September 08, 2005

This Mountain of a Mole Hill

I watched two documentaries tonight, one on the separatist movement and referendum in Quebec and the other on the exorcism of a boy in 1949 that inspired the book and movie The Exorcist. Somehow I've found a theme here between these shows and my thoughts. Then again, maybe I just think too much.

I did a lot of thinking today, about myself, my place in the world, where I am in my life, where I'm going and how I'm going to get there. Then came the inevitable thoughts of all the obstacles that I can already see in the road. It's been two and a half years since I was officially diagnosed with Rapid Cycling Bi-Polar Spectrum Disorder, but most days, I don't feel like I've made any head way in all that time. My life is literally split is so many ways that I think my brain has started to block some of them out so I won't have to deal with too much at once. The hyper mania/depressive behaviors of the illness is a given, the ones that get to me the most are who I was and who the illness has made me become, what I'm doing in life and what I should be doing if I wasn't sick, where I am in "the plan" for myself and where I wanted to be by now.

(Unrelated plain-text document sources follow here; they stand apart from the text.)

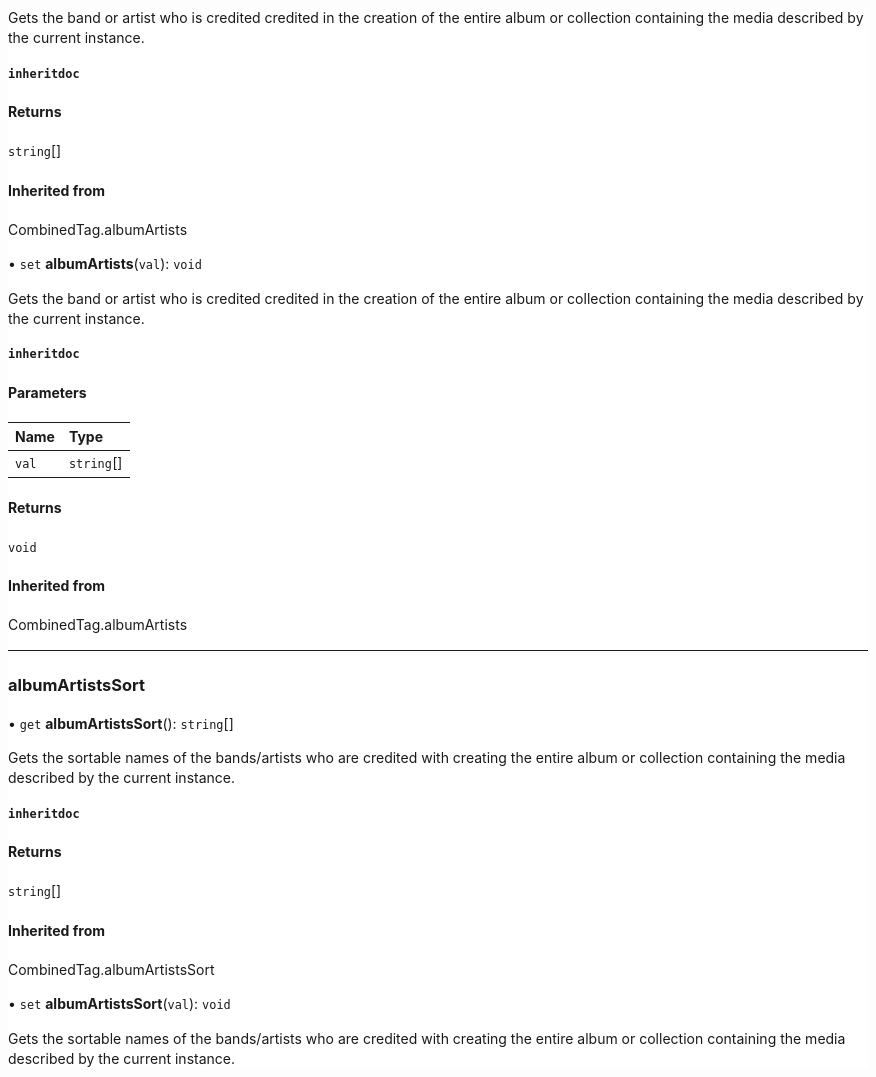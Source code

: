 Gets the band or artist who is credited credited in the creation of the entire album or
collection containing the media described by the current instance.

**`inheritdoc`**

#### Returns

`string`[]

#### Inherited from

CombinedTag.albumArtists

• `set` **albumArtists**(`val`): `void`

Gets the band or artist who is credited credited in the creation of the entire album or
collection containing the media described by the current instance.

**`inheritdoc`**

#### Parameters

| Name | Type |
| :------ | :------ |
| `val` | `string`[] |

#### Returns

`void`

#### Inherited from

CombinedTag.albumArtists

___

### albumArtistsSort

• `get` **albumArtistsSort**(): `string`[]

Gets the sortable names of the bands/artists who are credited with creating the entire
album or collection containing the media described by the current instance.

**`inheritdoc`**

#### Returns

`string`[]

#### Inherited from

CombinedTag.albumArtistsSort

• `set` **albumArtistsSort**(`val`): `void`

Gets the sortable names of the bands/artists who are credited with creating the entire
album or collection containing the media described by the current instance.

I feel like my life stopped three years ago, it started to slow down, gradually getting slower and slower until it came to a full stop. On the other hand, as my life was stopping, I was spinning out of control. Sure, things are better than they were, I know what is wrong with me, and I'm being treated but it is an endless uphill battle on a very slippery slope. I've spent the better part of the last three years waiting for the answers to come to me, waiting for the cure to find me, to wake up one morning and just be myself again. I have sat myself down in a comfortable corner, built up some walls, cut myself off from the world, keeping just enough contact to keep myself convinced that I was fine, and I have been attempting to wait my illness out.

When you realize that you have been deluding yourself, or convincing yourself of something that isn't true, it hits like an icy wave of water. You feel paralyzed for a while, trying to figure out why you did it in the first place or why it took you so long to see what was plainly in front of you, especially if others around you were pointing it out along the way. I have had a few of these revelations over the last several weeks. I've kept myself convinced that the problems I'm facing aren't so bad, they are a mole hill instead of the mountain I face in reality. In trying to cope with the revelations, I am here, sharing my thoughts, my secrets, my pain, my glories with whoever will read it.

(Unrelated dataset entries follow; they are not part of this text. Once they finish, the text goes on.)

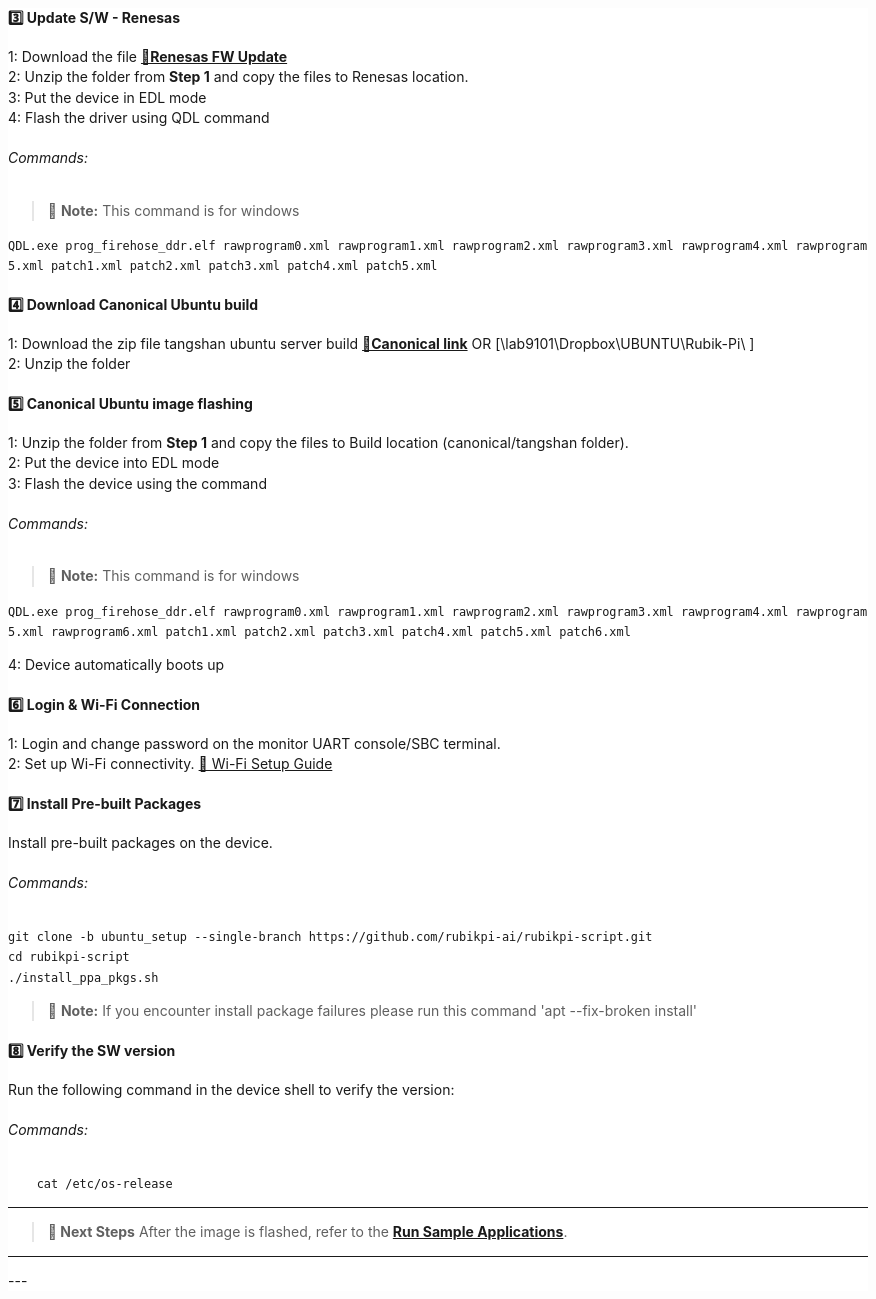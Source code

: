 #### 3️⃣ Update S/W - Renesas
1: Download the file  [**🔗Renesas FW Update**](https://thundercomm.s3.dualstack.ap-northeast-1.amazonaws.com/uploads/web/rubik-pi-3/firmware/Flat_usb_fw.zip)  
2: Unzip the folder from **Step 1** and copy the files to Renesas location.    
3: Put the device in EDL mode  
4: Flash the driver using QDL command 
###### Commands:
> 📌 **Note:** This command is for windows    
```shell
QDL.exe prog_firehose_ddr.elf rawprogram0.xml rawprogram1.xml rawprogram2.xml rawprogram3.xml rawprogram4.xml rawprogram5.xml patch1.xml patch2.xml patch3.xml patch4.xml patch5.xml  
```
#### 4️⃣ Download Canonical Ubuntu build 
1: Download the zip file tangshan ubuntu server build [**🔗Canonical link**](https://oem-share.canonical.com/partners/tangshan/share/ubuntu-server-24.04/20250912-127/tangshan-ubuntu-server-24.04-20250912-127.tar.xz) OR [\\lab9101\Dropbox\UBUNTU\Rubik-Pi\ ]  
2:  Unzip the folder 

#### 5️⃣ Canonical Ubuntu image flashing
1: Unzip the folder from **Step 1** and copy the files to Build location (canonical/tangshan folder).  
2: Put the device into EDL mode  
3: Flash the device using the command  
###### Commands:  
> 📌 **Note:** This command is for windows  
  ```shell
  QDL.exe prog_firehose_ddr.elf rawprogram0.xml rawprogram1.xml rawprogram2.xml rawprogram3.xml rawprogram4.xml rawprogram5.xml rawprogram6.xml patch1.xml patch2.xml patch3.xml patch4.xml patch5.xml patch6.xml
  ```  
4:  Device automatically boots up

#### 6️⃣ Login & Wi-Fi Connection 
1: Login and change password on the monitor UART console/SBC terminal.    
2: Set up Wi-Fi connectivity.  [🔗 Wi-Fi Setup Guide](../1.quick-start/3.set-up-your-device.md#connect-to-the-network)

#### 7️⃣ Install Pre-built Packages 
Install pre-built packages on the device.  
###### Commands:  
```shell
git clone -b ubuntu_setup --single-branch https://github.com/rubikpi-ai/rubikpi-script.git 
cd rubikpi-script  
./install_ppa_pkgs.sh 
```
> 📌 **Note:** If you encounter install package failures please run this command 'apt --fix-broken install' 

#### 8️⃣ Verify the SW version
Run the following command in the device shell to verify the version:
###### Commands:  
```shell
	cat /etc/os-release 
```
---
> **🧭 Next Steps**
> After the image is flashed, refer to the [**Run Sample Applications**](3.Run%20Sample%20Applications.md).
---
</TabItem>
<TabItem value="Workflow3" label="Workflow3-preloaded QLI/Android build to certified Canonical ubuntu build (post 9/30)">
	---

I'm pulling the poison out of my system letter by letter, and it is not easy. I won't lie to you, I am having a very difficult time writing all of this, I had a very difficult time even just starting this blog. I had to take many deep breaths, much like I was plunging into another icy wave at each step. However, I now feel like I can't turn back, like it's easier to keep swimming forward than to turn around and head back to shore.

Maybe tomorrow I'll find the strength that I thought I had today, the strength to lay it all out on the line for all to see, those waves of revelations I mentioned, the obstacles that are standing in my path, and the secrets that have laid buried in my past for so long.